The IPA, which has been heavily funded by the mining magnate Gina Rinehart, is known for promoting fringe views on human-caused climate change.

Study never claimed no coral present in 2012

In the film, the IPA’s Dr Jennifer Marohasy claims the study, appearing in the journal Scientific Reports, reported that “there are no longer any Acropora at Stone Island” before showing footage taken from her filming expedition.

“This claim is of course irreconcilable with what we saw,” she says in the film, which has been promoted by the Sky News commentator Andrew Bolt and the Liberal MP Craig Kelly.

Clark’s paper does reference a visit to the site in 1994 by Dr David Wachenfeld, now the chief scientist at the Great Barrier Reef Marine Park Authority and a co-author on the study, and states that “no living Acropora colonies” were present at Stone Island at that time. This is the section of text highlighted by the IPA in the film.

But Clark said the surveys of Stone Island for her 2016 study were conducted in 2012 and the information presented in the video had been misinterpreted.

“For example, we never claimed that there were no Acropora corals present in 2012,” she said.

The paper states that in 2012, in a deeper area from the reef flat, “living tabular Acropora [species] and Porites [species] colonies were occasionally found”.

Clark said: “Marohasy’s interpretation of [my 2016 paper] is incorrect.”

Clark said the two main aims of the study were to revisit the precise locations of historic photographs taken around 1890 – sites revisited by Wachenfeld in 1994 – and to test a method to date the death of corals.

IPA video was filmed in a different location

Clark also said her study was conducted “in a different location and environment” to Marohasy’s film, “making it a little like comparing apples and oranges”.

Marohasy’s filming had taken place over subtidal reefs rather than over the reef flats that were the focus of her study, Clark said.

The 13-minute IPA video features drone and underwater footage from a chartered boat trip to Stone Island, with extensive commentary from Marohasy.

In a separate video promoting Beige Reef, the IPA’s policy director, Gideon Rozner, says what Marohasy found “refutes a key claim” in Clark’s paper “that there are no living colonies of Acropora coral at all”.’

Rozner says: “The suggestion that the Great Barrier reef is dying is based on claims like this from the Nature paper. If this is wrong then what else are they wrong about?”

(Rozner and Marohasy say the study appeared in the “prestigious journal Nature” but in fact the study appeared in Scientific Reports.)

Associate Professor Andrew Hoey, of James Cook University’s Centre of Excellence for Coral Reef Studies, said: “Concluding the reef is fine from a single visit to one section of one reef is ludicrous, and is akin to visiting a house that is left standing after a natural disaster (earthquake, tsunami, bushfire) and concluding there has been no damage.

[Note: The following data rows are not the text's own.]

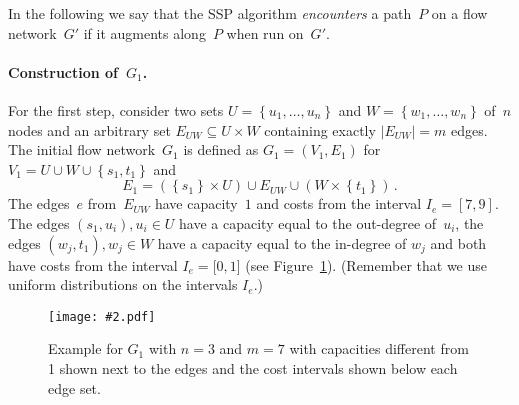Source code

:\documentclass[11pt]{article}
\newcommand{\DOT}{\,.}
\newcommand{\SET}[1]{\left\{#1\right\}}
\newcommand{\GFX}[2][]{\texttt{[image: \#2.pdf]}}
\newenvironment{fig}
{\begin{figure}[th]\begin{center}}
{\end{center}\end{figure}}
\begin{document}
In the following we say that the SSP algorithm \emph{encounters} a path~$P$ on a flow network~$G'$ if it augments along~$P$
when run on~$G'$.

\paragraph{Construction of~$G_1$.}
For the first step, consider two sets $U = \SET{ u_1, \ldots, u_n }$ and $W = \SET{ w_1, \ldots, w_n }$ of~$n$ nodes and an arbitrary set $E_{UW} \subseteq U \times W$ containing exactly $|E_{UW}| = m$ edges. The initial flow network~$G_1$ is defined as $G_1 = (V_1, E_1)$ for $V_1 = U \cup W \cup \SET{ s_1, t_1 }$ and
\[
  E_1 = (\SET{s_1} \times U) \cup E_{UW} \cup (W \times \SET{t_1}) \DOT
\]
The edges~$e$ from~$E_{UW}$ have capacity~$1$ and costs from the interval $I_e = [7, 9]$. 
The edges $(s_1,u_i), u_i \in U$ have a capacity equal to the out-degree of~$u_i$, 
the edges $(w_j,t_1), w_j \in W$ have a capacity equal to the in-degree of $w_j$ and both have costs from the interval $I_e = [0, 1$] (see Figure~\ref{fig:step I}).
(Remember that we use uniform distributions on the intervals $I_e$.)
\begin{fig}
  \GFX[width=0.5\textwidth]{Initialgraph}
 \caption[]
   {Example for $G_1$ with $n=3$ and $m = 7$ with capacities different from 1 shown next to the edges and the cost intervals shown below each edge set.} 
  \label{fig:step I}
\end{fig}
\end{document}
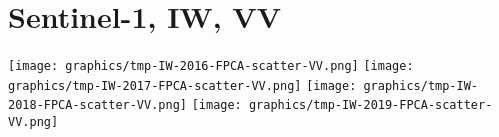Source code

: 
\section{Sentinel-1, IW, VV}
\setcounter{theorem}{0}

\renewcommand{\theenumi}{\roman{enumi}}
\renewcommand{\labelenumi}{\textnormal{(\theenumi)}$\;\;$}


\begin{center}
\begin{minipage}{7.0in}
\texttt{[image: graphics/tmp-IW-2016-FPCA-scatter-VV.png]}
\quad
\texttt{[image: graphics/tmp-IW-2017-FPCA-scatter-VV.png]}
\vskip 0.5cm
\texttt{[image: graphics/tmp-IW-2018-FPCA-scatter-VV.png]}
\quad
\texttt{[image: graphics/tmp-IW-2019-FPCA-scatter-VV.png]}
\end{minipage}
\end{center}


\renewcommand{\theenumi}{\roman{enumi}}
\renewcommand{\labelenumi}{\textnormal{(\theenumi)}$\;\;$}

“Importantly the video [the IPA] show is of areas of subtidal reef, yet the study by Clark and others describes changes on the intertidal reef flat,” he said.

Misleading claims about coral bleaching

Hoey added that a separate claim in the video that no bleached corals had been found was misleading, because “you wouldn’t expect to see any unless that area was experiencing an extended period of elevated temperatures at that time”.

He said: “The majority of corals that bleached on the GBR in 2016 and 2017 died shortly after and were subsequently covered by algae within a few weeks.”

The Liberal MP Craig Kelly shared the IPA video on his Facebook page, with the heading “YET ANOTHER CLIMATE ALARMIST LIE DEBUNKED.”

Kelly wrote: “Everytime their lips are moving, those from the climate alarmist industry are peddling lies trying to recruit the naive and gullible to act as their useful idiots.”

At the end of the video, a credit says the film was “produced with financial support from the B.Macfie Family Foundation”.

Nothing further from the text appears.